• [Task]
Reproduce, please, only the lines from the first line below to the line containing "Акустические возмущения в", inclusive.

• [Records supplied]
= Beginning of Section =

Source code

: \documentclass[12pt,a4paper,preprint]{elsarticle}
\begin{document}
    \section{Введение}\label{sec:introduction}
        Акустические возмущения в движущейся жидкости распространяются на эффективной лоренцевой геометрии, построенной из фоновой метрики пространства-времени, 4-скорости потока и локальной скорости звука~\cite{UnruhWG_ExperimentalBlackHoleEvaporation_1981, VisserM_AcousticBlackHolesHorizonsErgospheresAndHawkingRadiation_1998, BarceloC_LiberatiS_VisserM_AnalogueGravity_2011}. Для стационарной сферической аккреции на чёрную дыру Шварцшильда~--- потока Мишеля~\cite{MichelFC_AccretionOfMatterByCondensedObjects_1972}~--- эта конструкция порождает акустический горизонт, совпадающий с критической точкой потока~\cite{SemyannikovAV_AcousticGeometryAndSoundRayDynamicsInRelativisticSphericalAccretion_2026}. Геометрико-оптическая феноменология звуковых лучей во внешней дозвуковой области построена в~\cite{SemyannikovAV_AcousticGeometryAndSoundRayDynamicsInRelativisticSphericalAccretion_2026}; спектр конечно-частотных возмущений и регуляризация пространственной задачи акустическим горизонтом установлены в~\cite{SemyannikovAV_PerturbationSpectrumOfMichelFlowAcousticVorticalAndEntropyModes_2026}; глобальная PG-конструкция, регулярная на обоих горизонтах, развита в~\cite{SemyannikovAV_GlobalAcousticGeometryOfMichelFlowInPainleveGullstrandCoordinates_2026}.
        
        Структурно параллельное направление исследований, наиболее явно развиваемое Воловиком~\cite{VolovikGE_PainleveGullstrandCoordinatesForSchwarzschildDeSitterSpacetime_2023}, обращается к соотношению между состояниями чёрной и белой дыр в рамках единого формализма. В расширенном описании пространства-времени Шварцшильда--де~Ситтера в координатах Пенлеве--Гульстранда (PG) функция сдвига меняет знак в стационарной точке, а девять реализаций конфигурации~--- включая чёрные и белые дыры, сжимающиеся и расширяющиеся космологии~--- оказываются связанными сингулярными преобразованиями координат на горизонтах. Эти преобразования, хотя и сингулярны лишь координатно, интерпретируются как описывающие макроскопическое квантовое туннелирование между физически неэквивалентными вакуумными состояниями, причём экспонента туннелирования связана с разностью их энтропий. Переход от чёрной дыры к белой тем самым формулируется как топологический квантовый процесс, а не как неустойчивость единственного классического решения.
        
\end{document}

= End of Section =

• [Result of the exercise]
Source code

: \documentclass[12pt,a4paper,preprint]{elsarticle}
\begin{document}
    \section{Введение}\label{sec:introduction}
        Акустические возмущения в движущейся жидкости распространяются на эффективной лоренцевой геометрии, построенной из фоновой метрики пространства-времени, 4-скорости потока и локальной скорости звука~\cite{UnruhWG_ExperimentalBlackHoleEvaporation_1981, VisserM_AcousticBlackHolesHorizonsErgospheresAndHawkingRadiation_1998, BarceloC_LiberatiS_VisserM_AnalogueGravity_2011}. Для стационарной сферической аккреции на чёрную дыру Шварцшильда~--- потока Мишеля~\cite{MichelFC_AccretionOfMatterByCondensedObjects_1972}~--- эта конструкция порождает акустический горизонт, совпадающий с критической точкой потока~\cite{SemyannikovAV_AcousticGeometryAndSoundRayDynamicsInRelativisticSphericalAccretion_2026}. Геометрико-оптическая феноменология звуковых лучей во внешней дозвуковой области построена в~\cite{SemyannikovAV_AcousticGeometryAndSoundRayDynamicsInRelativisticSphericalAccretion_2026}; спектр конечно-частотных возмущений и регуляризация пространственной задачи акустическим горизонтом установлены в~\cite{SemyannikovAV_PerturbationSpectrumOfMichelFlowAcousticVorticalAndEntropyModes_2026}; глобальная PG-конструкция, регулярная на обоих горизонтах, развита в~\cite{SemyannikovAV_GlobalAcousticGeometryOfMichelFlowInPainleveGullstrandCoordinates_2026}.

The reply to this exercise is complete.